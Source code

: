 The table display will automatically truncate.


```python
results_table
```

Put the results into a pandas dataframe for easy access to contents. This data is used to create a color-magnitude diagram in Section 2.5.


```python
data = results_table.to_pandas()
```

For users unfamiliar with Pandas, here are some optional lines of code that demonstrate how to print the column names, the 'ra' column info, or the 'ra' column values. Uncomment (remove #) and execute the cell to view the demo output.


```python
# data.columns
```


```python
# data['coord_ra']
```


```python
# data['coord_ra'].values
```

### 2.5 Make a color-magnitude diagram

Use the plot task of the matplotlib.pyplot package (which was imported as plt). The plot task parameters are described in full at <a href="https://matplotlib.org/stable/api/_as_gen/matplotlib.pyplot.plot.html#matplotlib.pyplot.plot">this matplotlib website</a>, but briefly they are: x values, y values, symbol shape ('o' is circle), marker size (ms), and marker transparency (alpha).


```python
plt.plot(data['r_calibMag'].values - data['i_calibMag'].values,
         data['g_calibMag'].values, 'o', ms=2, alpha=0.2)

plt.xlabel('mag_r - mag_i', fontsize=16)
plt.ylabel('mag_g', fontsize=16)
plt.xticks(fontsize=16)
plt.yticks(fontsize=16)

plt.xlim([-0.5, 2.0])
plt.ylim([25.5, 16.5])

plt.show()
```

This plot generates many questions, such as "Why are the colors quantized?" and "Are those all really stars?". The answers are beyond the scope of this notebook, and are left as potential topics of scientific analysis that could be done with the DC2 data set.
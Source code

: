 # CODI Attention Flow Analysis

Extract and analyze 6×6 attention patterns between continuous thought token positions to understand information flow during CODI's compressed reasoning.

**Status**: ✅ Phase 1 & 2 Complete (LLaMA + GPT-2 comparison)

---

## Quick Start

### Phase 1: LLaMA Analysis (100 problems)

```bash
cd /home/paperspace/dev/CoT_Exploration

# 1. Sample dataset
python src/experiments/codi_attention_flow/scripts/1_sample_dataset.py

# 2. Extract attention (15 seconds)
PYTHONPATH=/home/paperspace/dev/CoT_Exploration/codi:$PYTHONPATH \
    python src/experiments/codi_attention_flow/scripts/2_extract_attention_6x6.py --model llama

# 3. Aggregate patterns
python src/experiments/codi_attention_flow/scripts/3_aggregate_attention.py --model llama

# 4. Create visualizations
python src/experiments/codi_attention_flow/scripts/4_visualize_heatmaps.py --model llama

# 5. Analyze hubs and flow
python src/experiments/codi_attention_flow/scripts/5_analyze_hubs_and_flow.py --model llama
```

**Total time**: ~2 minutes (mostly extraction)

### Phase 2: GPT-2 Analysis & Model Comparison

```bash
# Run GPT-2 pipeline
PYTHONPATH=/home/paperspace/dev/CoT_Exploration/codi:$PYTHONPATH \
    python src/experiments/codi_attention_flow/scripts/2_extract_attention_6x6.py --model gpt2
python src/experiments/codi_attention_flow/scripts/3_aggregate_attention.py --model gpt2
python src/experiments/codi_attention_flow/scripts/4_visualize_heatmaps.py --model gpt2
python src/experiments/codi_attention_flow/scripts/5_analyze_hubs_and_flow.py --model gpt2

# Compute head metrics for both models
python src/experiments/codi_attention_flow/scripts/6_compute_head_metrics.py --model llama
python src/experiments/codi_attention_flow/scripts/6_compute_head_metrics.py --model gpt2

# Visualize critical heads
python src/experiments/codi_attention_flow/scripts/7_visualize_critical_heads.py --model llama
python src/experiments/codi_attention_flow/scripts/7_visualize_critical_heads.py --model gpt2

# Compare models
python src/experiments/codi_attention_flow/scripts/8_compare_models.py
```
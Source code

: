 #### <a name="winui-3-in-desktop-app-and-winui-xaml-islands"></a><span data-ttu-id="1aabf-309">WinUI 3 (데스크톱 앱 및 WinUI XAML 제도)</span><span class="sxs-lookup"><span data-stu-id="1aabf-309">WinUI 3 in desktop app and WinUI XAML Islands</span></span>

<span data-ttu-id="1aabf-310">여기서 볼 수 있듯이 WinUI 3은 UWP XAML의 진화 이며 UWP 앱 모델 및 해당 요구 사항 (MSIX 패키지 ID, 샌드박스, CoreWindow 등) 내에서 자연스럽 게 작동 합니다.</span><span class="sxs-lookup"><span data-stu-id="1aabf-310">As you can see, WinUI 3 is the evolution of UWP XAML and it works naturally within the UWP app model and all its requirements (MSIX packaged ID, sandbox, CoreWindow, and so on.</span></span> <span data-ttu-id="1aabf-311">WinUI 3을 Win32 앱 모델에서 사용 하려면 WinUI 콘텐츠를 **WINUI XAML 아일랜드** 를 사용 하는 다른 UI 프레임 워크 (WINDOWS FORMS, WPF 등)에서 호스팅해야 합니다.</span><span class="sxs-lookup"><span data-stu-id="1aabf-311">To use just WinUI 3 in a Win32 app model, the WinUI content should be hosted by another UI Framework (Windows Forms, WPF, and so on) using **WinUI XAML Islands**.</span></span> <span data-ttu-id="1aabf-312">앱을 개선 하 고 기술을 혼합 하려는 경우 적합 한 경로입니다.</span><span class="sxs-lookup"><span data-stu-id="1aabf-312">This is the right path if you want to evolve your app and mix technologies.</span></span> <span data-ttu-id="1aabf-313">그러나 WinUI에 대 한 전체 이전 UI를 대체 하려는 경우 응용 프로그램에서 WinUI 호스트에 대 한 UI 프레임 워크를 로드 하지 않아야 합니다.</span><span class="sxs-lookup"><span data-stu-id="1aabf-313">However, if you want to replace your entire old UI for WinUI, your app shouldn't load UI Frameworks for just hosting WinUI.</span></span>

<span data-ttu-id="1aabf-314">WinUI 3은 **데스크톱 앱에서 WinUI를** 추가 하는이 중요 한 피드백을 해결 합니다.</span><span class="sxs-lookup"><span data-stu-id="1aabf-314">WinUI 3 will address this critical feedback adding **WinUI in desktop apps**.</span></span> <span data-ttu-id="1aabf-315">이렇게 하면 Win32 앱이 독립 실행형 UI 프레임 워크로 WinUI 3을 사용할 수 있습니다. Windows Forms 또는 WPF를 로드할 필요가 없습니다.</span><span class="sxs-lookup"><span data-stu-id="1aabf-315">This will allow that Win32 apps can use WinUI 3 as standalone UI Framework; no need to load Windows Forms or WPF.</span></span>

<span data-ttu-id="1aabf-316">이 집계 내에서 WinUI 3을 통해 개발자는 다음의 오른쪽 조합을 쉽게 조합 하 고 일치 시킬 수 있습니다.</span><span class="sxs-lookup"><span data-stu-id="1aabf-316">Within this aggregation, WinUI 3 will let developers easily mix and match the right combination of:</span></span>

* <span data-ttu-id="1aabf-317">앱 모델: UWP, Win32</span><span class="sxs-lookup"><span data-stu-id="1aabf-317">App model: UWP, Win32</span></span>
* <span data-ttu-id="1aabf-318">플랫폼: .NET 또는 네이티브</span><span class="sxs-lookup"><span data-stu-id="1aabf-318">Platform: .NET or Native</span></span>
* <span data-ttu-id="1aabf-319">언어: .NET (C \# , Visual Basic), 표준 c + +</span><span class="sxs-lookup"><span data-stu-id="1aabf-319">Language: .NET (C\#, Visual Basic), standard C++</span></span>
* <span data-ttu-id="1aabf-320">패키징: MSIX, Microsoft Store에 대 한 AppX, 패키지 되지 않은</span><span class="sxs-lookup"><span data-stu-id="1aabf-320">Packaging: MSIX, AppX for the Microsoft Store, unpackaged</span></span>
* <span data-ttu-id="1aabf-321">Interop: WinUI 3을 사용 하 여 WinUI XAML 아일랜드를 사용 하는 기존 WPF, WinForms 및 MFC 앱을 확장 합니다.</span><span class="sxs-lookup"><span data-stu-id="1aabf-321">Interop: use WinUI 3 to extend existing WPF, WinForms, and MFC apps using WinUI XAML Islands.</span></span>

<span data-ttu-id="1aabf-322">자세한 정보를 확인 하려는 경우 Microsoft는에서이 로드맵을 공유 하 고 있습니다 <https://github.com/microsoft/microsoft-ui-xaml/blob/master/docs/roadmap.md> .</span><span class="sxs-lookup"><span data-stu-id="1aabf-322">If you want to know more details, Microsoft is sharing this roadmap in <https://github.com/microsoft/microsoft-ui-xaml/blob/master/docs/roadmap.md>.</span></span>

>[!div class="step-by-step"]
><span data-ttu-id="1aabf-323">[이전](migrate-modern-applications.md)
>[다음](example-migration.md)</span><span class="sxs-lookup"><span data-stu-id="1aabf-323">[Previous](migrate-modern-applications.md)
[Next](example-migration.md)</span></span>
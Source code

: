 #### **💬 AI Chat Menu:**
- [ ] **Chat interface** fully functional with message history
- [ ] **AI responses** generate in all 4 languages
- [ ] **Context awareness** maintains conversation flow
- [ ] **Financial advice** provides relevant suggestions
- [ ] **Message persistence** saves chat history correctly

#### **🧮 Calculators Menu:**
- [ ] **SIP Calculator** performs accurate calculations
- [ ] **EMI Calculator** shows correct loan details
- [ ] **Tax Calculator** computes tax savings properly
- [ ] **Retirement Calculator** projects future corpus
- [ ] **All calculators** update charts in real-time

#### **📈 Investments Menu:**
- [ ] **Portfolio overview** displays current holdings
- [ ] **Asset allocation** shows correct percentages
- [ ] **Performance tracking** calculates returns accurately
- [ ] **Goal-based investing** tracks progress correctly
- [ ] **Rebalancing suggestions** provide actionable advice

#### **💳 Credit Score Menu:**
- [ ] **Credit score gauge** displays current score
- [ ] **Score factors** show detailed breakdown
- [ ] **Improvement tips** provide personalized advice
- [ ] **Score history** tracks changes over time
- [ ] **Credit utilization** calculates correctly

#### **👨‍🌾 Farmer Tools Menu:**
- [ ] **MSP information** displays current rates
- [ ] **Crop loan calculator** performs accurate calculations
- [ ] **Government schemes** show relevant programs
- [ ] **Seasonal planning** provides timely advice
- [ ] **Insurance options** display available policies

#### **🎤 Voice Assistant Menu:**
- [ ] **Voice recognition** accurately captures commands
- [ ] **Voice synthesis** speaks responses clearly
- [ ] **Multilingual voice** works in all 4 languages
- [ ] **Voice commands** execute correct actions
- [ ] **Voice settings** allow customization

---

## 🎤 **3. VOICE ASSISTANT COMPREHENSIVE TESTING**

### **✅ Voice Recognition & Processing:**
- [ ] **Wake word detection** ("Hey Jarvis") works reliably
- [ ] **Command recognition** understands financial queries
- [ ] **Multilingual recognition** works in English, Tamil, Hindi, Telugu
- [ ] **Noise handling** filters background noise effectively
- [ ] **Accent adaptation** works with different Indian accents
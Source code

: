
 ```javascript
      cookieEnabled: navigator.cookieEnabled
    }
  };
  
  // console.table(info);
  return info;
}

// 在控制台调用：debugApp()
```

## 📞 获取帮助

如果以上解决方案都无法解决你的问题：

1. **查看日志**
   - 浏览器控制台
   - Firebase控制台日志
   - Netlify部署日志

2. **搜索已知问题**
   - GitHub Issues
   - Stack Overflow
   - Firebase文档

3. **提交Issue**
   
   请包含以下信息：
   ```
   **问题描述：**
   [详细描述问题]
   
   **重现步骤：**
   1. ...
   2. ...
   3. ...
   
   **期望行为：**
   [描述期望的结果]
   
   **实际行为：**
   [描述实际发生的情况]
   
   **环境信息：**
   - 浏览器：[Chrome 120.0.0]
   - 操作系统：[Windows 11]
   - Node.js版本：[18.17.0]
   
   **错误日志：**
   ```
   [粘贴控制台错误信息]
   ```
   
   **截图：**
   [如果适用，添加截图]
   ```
━━━━━━━━━━━━━━━━
ASSIGNMENT:
Look through the entries for lines containing the word "Multilingual" and return each one.

TASK RESULT:
- [ ] **Multilingual voice** works in all 4 languages
- [ ] **Multilingual recognition** works in English, Tamil, Hindi, Telugu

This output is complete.